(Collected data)

_ _ _ _

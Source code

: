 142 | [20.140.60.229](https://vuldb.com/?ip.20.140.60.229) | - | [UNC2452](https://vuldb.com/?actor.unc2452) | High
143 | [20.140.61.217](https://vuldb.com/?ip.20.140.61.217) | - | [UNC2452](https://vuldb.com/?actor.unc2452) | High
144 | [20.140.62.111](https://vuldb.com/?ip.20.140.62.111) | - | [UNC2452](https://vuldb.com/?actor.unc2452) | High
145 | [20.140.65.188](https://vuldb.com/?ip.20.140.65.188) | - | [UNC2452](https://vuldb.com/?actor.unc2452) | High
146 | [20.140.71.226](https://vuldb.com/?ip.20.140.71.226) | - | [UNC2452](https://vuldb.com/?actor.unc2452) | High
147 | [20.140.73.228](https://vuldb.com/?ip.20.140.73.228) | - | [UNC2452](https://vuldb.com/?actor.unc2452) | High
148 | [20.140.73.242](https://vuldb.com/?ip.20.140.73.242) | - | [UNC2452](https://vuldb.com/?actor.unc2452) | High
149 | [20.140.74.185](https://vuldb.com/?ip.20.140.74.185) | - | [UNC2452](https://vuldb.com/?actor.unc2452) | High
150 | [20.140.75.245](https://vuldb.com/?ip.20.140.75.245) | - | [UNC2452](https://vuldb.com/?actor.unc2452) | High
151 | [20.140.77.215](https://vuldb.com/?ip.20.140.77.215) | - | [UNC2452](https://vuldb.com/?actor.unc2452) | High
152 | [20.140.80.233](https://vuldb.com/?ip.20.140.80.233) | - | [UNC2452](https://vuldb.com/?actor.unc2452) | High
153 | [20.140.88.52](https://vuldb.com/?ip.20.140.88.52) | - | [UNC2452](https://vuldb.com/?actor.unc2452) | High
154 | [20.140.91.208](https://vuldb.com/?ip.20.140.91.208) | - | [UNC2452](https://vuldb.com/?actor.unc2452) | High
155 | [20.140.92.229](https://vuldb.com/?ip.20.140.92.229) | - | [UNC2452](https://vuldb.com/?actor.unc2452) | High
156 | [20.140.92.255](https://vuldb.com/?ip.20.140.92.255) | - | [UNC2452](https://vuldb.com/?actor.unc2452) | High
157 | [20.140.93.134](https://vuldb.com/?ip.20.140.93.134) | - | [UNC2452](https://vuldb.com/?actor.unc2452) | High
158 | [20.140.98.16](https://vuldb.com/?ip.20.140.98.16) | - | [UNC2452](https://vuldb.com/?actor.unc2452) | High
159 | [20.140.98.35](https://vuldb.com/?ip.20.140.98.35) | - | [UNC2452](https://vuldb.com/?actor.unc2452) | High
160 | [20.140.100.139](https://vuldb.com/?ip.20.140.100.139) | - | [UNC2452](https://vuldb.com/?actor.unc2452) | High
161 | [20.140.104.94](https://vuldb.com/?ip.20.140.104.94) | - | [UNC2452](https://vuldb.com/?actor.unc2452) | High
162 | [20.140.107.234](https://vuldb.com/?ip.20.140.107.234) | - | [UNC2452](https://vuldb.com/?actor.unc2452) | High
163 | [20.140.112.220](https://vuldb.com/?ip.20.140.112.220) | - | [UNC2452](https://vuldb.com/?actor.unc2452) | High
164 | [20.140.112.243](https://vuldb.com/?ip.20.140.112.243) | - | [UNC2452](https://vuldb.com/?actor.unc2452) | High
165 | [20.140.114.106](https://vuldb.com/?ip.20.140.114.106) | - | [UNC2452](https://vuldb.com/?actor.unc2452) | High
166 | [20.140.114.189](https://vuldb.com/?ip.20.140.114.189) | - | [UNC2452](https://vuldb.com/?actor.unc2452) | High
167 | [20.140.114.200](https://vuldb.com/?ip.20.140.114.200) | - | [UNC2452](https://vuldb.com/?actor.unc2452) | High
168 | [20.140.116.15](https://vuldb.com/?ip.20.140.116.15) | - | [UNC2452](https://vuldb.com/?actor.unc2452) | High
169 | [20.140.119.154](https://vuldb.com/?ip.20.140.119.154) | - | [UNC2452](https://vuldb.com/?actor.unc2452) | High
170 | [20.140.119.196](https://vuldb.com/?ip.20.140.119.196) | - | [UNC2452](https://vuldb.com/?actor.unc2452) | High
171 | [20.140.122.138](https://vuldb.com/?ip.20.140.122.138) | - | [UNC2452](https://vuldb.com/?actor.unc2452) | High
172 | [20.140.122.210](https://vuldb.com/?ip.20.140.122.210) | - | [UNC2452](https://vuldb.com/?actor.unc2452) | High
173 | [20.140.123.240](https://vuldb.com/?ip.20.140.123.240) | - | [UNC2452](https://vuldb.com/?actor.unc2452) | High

_ _ _ _

(TASK ITEM)
Produce an exact transcription of the lines from the one containing "166 | [20.140.114.189](https://vuldb.com/?ip.20.140.114.189)" through the end of the records, both included, and no other lines.

(YOUR RESPONSE)
166 | [20.140.114.189](https://vuldb.com/?ip.20.140.114.189) | - | [UNC2452](https://vuldb.com/?actor.unc2452) | High
167 | [20.140.114.200](https://vuldb.com/?ip.20.140.114.200) | - | [UNC2452](https://vuldb.com/?actor.unc2452) | High
168 | [20.140.116.15](https://vuldb.com/?ip.20.140.116.15) | - | [UNC2452](https://vuldb.com/?actor.unc2452) | High
169 | [20.140.119.154](https://vuldb.com/?ip.20.140.119.154) | - | [UNC2452](https://vuldb.com/?actor.unc2452) | High
170 | [20.140.119.196](https://vuldb.com/?ip.20.140.119.196) | - | [UNC2452](https://vuldb.com/?actor.unc2452) | High
171 | [20.140.122.138](https://vuldb.com/?ip.20.140.122.138) | - | [UNC2452](https://vuldb.com/?actor.unc2452) | High
172 | [20.140.122.210](https://vuldb.com/?ip.20.140.122.210) | - | [UNC2452](https://vuldb.com/?actor.unc2452) | High
173 | [20.140.123.240](https://vuldb.com/?ip.20.140.123.240) | - | [UNC2452](https://vuldb.com/?actor.unc2452) | High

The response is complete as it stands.